- YOUR GOAL
Repeat the listing below in full.

- PROVIDED MATERIAL
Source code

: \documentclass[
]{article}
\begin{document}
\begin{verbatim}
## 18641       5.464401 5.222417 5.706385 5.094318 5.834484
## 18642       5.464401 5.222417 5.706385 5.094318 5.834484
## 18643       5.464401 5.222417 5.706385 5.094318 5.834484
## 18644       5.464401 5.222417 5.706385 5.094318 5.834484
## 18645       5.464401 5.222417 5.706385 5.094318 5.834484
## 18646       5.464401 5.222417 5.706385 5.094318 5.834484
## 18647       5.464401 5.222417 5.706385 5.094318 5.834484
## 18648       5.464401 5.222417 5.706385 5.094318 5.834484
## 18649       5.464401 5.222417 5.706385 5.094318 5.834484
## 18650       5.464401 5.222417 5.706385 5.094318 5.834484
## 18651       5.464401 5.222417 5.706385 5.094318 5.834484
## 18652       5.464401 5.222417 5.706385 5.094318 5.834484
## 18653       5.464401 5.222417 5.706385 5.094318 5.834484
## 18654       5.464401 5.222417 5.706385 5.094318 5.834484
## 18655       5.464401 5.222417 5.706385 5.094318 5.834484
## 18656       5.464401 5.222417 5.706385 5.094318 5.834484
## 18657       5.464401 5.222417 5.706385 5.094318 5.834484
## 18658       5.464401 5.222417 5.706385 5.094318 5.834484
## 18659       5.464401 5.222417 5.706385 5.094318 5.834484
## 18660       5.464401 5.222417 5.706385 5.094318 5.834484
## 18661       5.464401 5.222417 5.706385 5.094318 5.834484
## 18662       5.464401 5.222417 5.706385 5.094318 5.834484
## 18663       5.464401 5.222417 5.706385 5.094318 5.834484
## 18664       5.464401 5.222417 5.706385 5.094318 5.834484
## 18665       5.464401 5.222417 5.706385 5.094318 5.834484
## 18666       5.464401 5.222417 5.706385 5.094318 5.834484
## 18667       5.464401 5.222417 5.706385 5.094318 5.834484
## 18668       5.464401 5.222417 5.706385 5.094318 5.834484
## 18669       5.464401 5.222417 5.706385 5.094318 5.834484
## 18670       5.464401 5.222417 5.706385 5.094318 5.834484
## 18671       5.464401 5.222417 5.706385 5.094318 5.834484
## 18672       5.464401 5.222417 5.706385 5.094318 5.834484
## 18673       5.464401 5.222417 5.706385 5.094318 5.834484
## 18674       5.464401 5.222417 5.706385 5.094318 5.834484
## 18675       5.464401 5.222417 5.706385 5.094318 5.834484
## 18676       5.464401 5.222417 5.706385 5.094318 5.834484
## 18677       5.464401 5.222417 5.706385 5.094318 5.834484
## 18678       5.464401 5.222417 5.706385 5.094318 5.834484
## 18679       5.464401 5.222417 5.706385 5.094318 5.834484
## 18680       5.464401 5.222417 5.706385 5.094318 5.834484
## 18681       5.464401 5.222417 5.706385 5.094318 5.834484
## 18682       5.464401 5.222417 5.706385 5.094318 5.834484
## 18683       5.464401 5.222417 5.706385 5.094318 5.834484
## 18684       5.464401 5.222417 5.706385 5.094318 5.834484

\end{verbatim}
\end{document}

- ANSWER FOR THE TASK
Source code

: \documentclass[
]{article}
\begin{document}
\begin{verbatim}
## 18641       5.464401 5.222417 5.706385 5.094318 5.834484
## 18642       5.464401 5.222417 5.706385 5.094318 5.834484
## 18643       5.464401 5.222417 5.706385 5.094318 5.834484
## 18644       5.464401 5.222417 5.706385 5.094318 5.834484
## 18645       5.464401 5.222417 5.706385 5.094318 5.834484
## 18646       5.464401 5.222417 5.706385 5.094318 5.834484
## 18647       5.464401 5.222417 5.706385 5.094318 5.834484
## 18648       5.464401 5.222417 5.706385 5.094318 5.834484
## 18649       5.464401 5.222417 5.706385 5.094318 5.834484
## 18650       5.464401 5.222417 5.706385 5.094318 5.834484
## 18651       5.464401 5.222417 5.706385 5.094318 5.834484
## 18652       5.464401 5.222417 5.706385 5.094318 5.834484
## 18653       5.464401 5.222417 5.706385 5.094318 5.834484
## 18654       5.464401 5.222417 5.706385 5.094318 5.834484
## 18655       5.464401 5.222417 5.706385 5.094318 5.834484
## 18656       5.464401 5.222417 5.706385 5.094318 5.834484
## 18657       5.464401 5.222417 5.706385 5.094318 5.834484
## 18658       5.464401 5.222417 5.706385 5.094318 5.834484
## 18659       5.464401 5.222417 5.706385 5.094318 5.834484
## 18660       5.464401 5.222417 5.706385 5.094318 5.834484
## 18661       5.464401 5.222417 5.706385 5.094318 5.834484
## 18662       5.464401 5.222417 5.706385 5.094318 5.834484
## 18663       5.464401 5.222417 5.706385 5.094318 5.834484
## 18664       5.464401 5.222417 5.706385 5.094318 5.834484
## 18665       5.464401 5.222417 5.706385 5.094318 5.834484
## 18666       5.464401 5.222417 5.706385 5.094318 5.834484
## 18667       5.464401 5.222417 5.706385 5.094318 5.834484
## 18668       5.464401 5.222417 5.706385 5.094318 5.834484
## 18669       5.464401 5.222417 5.706385 5.094318 5.834484
## 18670       5.464401 5.222417 5.706385 5.094318 5.834484
## 18671       5.464401 5.222417 5.706385 5.094318 5.834484
## 18672       5.464401 5.222417 5.706385 5.094318 5.834484
## 18673       5.464401 5.222417 5.706385 5.094318 5.834484
## 18674       5.464401 5.222417 5.706385 5.094318 5.834484
## 18675       5.464401 5.222417 5.706385 5.094318 5.834484
## 18676       5.464401 5.222417 5.706385 5.094318 5.834484
## 18677       5.464401 5.222417 5.706385 5.094318 5.834484
## 18678       5.464401 5.222417 5.706385 5.094318 5.834484
## 18679       5.464401 5.222417 5.706385 5.094318 5.834484
## 18680       5.464401 5.222417 5.706385 5.094318 5.834484
## 18681       5.464401 5.222417 5.706385 5.094318 5.834484
## 18682       5.464401 5.222417 5.706385 5.094318 5.834484
## 18683       5.464401 5.222417 5.706385 5.094318 5.834484
## 18684       5.464401 5.222417 5.706385 5.094318 5.834484

\end{verbatim}
\end{document}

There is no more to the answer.